Le armi segrete del Toro, da fare invidia a goldrake

Marco P.L. Bernardi
Marco P.L. Bernardi Columnist 
Un nuovo episodio della rubrica "Lasciarci le penne" a cura di Marco Bernardi

Chi è stato bambino negli anni Settanta si ricorderà molto bene di Goldrake, robottone di acciaio nero che difendeva la Terra dall'invasione di Vega, una civiltà extraterrestre antropomorfa, ma bruttissima.

Praticamente ogni parte del corpo del prode paladino del nostro pianeta nascondeva una sorpresa per i nemici: i pugni diventavano magli perforanti, le corna lanciavano raggi letali così come gli occhi, le decorazioni delle spalle si trasformavano in boomerang o in alabarda a seconda dell'estro del conducente, che ne urlava i nomi come un banditore da fiera, perché lui quelle superarmi le attivava così, con un comando vocale strillato a piena voce.

Insomma, di strumenti di lotta in quei cartoni animati ce n'erano per tutti i gusti e noi, piccoli discepoli mediatici, ne eravamo estasiati.

Proprio l'abbondanza di armi segrete era la chiave del successo di quell'eroe: era pieno di risorse e chi lo aveva progettato non aveva sciupato nemmeno un centimetro del corpo per stiparvi ritrovati devastanti, in grado di ribaltare le battaglie contro i rivali alieni, altrettanto prestanti ma pur sempre più goffi e imbranati di lui.

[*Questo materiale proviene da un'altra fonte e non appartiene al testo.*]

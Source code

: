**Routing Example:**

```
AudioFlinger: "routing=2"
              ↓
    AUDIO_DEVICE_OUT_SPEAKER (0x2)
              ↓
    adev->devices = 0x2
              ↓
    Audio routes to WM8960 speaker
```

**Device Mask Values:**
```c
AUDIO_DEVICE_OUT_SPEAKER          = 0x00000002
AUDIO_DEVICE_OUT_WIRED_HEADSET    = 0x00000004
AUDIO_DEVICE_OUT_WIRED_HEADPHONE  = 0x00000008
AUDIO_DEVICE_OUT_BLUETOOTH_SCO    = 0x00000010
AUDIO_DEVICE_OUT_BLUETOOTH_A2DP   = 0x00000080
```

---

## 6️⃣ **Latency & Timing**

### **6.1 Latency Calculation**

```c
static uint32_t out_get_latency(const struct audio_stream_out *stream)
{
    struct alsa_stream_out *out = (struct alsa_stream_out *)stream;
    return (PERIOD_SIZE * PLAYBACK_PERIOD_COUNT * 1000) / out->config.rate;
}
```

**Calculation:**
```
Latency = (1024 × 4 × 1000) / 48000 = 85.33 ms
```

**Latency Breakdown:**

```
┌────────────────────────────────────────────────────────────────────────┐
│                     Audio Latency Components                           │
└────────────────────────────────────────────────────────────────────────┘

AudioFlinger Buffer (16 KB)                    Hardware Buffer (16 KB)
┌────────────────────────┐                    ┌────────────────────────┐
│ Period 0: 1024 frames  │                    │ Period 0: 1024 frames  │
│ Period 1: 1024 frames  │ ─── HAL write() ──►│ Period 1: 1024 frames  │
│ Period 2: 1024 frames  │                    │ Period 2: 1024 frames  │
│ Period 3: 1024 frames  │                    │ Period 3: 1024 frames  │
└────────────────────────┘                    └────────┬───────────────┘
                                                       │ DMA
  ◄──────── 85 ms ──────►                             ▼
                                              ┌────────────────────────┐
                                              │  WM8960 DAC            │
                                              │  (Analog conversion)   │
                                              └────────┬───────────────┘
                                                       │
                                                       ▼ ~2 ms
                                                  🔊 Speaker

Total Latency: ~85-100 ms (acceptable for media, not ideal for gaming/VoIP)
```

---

Ispiriandoci a quel mitico personaggio, proviamo ad immaginare cinque armi "risolutive" da mettere a disposizione del Toro, attingendo dai colpi a sorpresa dei nostri eroi granata dalle giocate uniche, che erano i loro tratti peculiari, il marchio di fabbrica che li contraddistingueva.

  • Il fiuto di Paolo Pulici: segnava in tutte le maniere, Pupi, e solo goal d'autore. Forza impetuosa, classe e colpo d'occhio che sapevano fargli scassinare ogni volta la serratura della porta avversaria. Annusava il goal e, implacabile, lo realizzava come completamento naturale dell'intuizione di partenza, travolgendo come un ciclone le difese rivali.
  • Il cuore di Francesco Graziani: la grinta proverbiale, lo spirito di lotta e sacrificio, la capacità di essere, con il suo gemello Pulici, una macchina da guerra irresistibile. I due si integravano alla perfezione, generando grappoli di reti e spingendo al trionfo la squadra, eccezionale in ogni reparto.
  • Le traiettorie dei corner di Júnior: Léo disegnava dalla bandierina parabole misteriose che planavano là dove lui voleva. Ogni volta che si avvicinava per battere un calcio d'angolo esplodeva l'urlo della Maratona: Léo, Léo, Léo,  Léo! e ci si preparava a vivere il nuovo prodigio, che sarebbe nato di lì a poco dai piedi di quel prestigiatore inimitabile.
  • Lo scatto forsennato di Schachner: era un razzo, Walter. Quando partiva in velocità le sue progressioni sconcertavano gli avversari, seminati come paracarri, e creavano praterie verso la porta. Quando nell'agosto del 1983 l'austriaco esordì in granata con quattro goal in Coppa Italia contro il Vicenza, pensammo che avrebbe realizzato una caterva di reti; non andò proprio così, ma le sue sgroppate non si possono dimenticare.
  • La carica guerriera di Pasquale Bruno: la quintessenza del gioco duro, dello spirito battagliero che caratterizza i nostri colori. Uno che faceva tremare i rivali con un solo sguardo.
  • Immaginatevi di poter urlare il nome di queste armi micidiali, come faceva Actarus, il pilota di Goldrake, e vederle manifestarsi in campo durante il match: sarebbero vittorie garantite, sempre.

    Pensate alle parabole magiche di Léo per lo stacco perentorio di Pulici, alla corsa bruciante di Schachner a conquistare palloni persi all'apparenza, ma trasformati in realtà in assist al bacio per le girate vincenti di Graziani.

    E dietro Pasquale Bruno a vigilare che nessuno sia tanto imprudente da tentare l'avvicinamento alla nostra porta, tanto autolesionista da capitare tra le sue grinfie.

    Sarebbero fuochi d'artificio ogni volta, autentici viaggi nello spazio da far invidia allo stesso Goldrake, specializzato sì nello scontro con nemici terribili, ma non nell'impatto con il nostro difensore: nonostante il tuono spaziale e i disintergatori paralleli, se la sarebbe vista brutta.